Contracapa e capa originais (não efectivas) do livro "Ser Diferente é bom", de Sónia Pessoa. Ilustração de Carla Carvalho, com evidente postura interpretativa ao utilizar a metáfora dos dentes-de-leão. Haja vento, ao menos.
A minha orquídea fez os desenhos de um livro infantil chamado "Ser diferente é bom", da autoria de Sónia Pessoa. A Sónia estava, um dia, a passear com o filho quando passaram junto deles dois homens de mãos dadas. O filho fez um comentário preconceituoso e a Sónia pensou: "foi assim que criei o meu filho, para ele ser intolerante para com as opções ou características próprias dos outros?". E foi assim que nasceu a ideia de escrever um conjunto de livros sobre a diferença e sobre a tolerância. Sobre a normalidade da diferença...
... a normalidade da diferença! - cruz credo, lagarto, lagarto, lagarto... O normal é sermos iguais, valha-nos Deus... (não sou eu a falar, são os conservadores retrogado-pensantes da nossa praça que vão tendo cada vez mais peso na blogosfera).
Este assunto é espinhoso. Primeiro, porque isto de falar de igualdade e de diferença é terreno movediço. Relativista. Relativo. E não há nada que mais assuste os retrogrado-pensantes que o relativismo. Mas vamos por partes.
Primeiro: não tenho nada contra os conservadores. Considero que os conservadores são pessoas que defendem o nosso património axiológico e que, geralmente, são pessoas de valor. São, geralmente, bons educadores e modelos que servirão de base para qualquer evolução da sociedade.
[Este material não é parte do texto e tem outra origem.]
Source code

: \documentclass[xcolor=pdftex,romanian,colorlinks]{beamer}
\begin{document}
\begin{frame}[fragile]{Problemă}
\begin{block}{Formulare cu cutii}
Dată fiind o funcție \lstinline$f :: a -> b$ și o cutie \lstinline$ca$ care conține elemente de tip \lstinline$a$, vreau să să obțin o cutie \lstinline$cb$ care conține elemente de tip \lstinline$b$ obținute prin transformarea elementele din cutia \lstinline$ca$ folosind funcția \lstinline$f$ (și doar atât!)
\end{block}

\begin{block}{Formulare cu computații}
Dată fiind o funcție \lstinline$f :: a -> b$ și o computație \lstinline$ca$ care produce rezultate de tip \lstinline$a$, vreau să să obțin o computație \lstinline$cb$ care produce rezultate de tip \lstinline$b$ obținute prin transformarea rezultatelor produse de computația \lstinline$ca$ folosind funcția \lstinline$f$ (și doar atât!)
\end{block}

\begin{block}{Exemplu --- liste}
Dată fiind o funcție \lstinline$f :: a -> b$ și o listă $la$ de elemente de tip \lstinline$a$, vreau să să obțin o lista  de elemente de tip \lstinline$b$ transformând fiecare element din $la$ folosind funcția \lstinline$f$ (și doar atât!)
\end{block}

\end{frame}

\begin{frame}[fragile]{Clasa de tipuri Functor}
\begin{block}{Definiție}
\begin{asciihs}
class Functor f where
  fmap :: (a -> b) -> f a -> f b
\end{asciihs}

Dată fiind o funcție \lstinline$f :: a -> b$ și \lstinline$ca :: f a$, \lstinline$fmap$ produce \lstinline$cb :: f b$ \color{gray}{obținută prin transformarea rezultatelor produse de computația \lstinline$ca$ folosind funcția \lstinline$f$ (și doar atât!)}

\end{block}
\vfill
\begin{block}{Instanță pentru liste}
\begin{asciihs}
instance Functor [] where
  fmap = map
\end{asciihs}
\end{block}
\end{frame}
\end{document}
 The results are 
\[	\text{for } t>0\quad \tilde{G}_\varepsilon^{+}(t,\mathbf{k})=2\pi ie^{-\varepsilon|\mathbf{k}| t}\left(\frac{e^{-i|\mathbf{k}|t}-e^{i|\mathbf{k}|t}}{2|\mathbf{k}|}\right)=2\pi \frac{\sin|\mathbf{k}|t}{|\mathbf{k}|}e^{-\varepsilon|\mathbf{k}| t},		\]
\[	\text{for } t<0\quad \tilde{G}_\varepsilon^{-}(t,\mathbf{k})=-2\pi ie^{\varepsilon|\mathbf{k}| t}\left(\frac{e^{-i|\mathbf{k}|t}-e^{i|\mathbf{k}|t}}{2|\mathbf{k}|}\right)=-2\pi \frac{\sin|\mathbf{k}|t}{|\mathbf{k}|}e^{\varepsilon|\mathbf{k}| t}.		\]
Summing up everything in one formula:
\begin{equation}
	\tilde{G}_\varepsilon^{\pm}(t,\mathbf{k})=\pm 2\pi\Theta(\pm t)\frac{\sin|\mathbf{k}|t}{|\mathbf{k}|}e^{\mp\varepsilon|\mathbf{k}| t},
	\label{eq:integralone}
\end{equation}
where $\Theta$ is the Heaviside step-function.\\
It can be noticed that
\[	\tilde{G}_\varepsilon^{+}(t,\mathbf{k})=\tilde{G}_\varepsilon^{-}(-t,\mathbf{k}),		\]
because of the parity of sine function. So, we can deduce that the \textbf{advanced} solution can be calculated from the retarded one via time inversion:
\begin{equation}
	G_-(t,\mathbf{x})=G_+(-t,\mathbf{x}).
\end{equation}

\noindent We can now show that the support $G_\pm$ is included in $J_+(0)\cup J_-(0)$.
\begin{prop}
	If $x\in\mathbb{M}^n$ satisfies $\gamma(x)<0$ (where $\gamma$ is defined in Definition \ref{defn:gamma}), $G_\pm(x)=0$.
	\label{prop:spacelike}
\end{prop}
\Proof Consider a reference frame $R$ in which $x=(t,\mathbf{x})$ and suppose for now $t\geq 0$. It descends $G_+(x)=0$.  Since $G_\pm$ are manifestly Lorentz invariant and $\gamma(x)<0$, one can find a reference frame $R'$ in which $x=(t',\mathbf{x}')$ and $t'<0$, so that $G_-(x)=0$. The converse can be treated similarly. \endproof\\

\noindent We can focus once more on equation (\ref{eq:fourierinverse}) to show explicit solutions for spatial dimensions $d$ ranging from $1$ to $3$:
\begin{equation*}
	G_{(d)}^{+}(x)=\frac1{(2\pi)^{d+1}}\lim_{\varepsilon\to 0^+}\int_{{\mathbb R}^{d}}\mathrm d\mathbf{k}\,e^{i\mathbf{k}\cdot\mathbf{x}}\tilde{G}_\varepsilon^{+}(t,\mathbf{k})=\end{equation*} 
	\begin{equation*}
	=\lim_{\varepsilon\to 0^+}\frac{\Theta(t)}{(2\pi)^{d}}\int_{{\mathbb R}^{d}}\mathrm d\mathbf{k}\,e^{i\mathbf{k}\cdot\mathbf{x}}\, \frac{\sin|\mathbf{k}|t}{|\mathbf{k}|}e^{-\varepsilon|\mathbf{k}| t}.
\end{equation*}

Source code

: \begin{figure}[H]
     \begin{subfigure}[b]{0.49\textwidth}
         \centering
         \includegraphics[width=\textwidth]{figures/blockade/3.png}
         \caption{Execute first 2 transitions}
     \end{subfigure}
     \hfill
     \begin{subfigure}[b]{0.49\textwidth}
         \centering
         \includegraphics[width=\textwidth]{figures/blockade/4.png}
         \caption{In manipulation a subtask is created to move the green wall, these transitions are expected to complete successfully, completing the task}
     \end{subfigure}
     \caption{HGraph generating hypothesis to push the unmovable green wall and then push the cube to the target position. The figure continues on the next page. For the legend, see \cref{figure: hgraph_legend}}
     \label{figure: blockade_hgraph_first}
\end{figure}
Tenho entre os meus leitores, que muito respeito, muita gente conservadora e fiel à tradição cristã, seja ela católica ou não. Não considero esses conservadores como sendo parte dos retrogado-pensantes. Até porque os verdadeiros conservadores sabem bem que os valores não são em si um sistema absoluto. A Bíblia, por exemplo, mostra uma clara evolução já dentro do próprio Antigo Testamento, para dar um salto gigantesco e revolucionário ao passar para os Evangelhos e dando uma certa reviravolta acanhada no período entregue aos Apóstolos. Os valores não são absolutos. Se fossem, a Bíblia poderia ser utilizada para legitimar a pedofilia e o incesto, como se poderia depreender da leitura das suas páginas iniciais. Contudo, qualquer conservador sério, actualmente, sabe e admite que os valores mudam. Os valores que legitimaram o Index Prohibitorum e as fogueiras da Inquisição são actualmente repudiados pelos católicos sérios. Ser católico, hoje, não é, nem deve ser, ser retrógrado. E, acima de tudo, qualquer católico sério, sendo fiel às suas crenças, sabe o que significa ecumenismo. Respeito. Amor. Bondade. No fundo, resume-se tudo a isso: bondade. Nada há em qualquer moral que seja superior à bondade. É importante este ponto para que se compreenda o resto da minha argumentação.
Um certo Pedro Afonso, do blogue "O Inimputável" (nome bem escolhido, como se verá) escreveu algo de tão aberrante como isto:
"Chega às livrarias este Sábado um livro para crianças destinado a promover a homossexualidade neste escalão etário."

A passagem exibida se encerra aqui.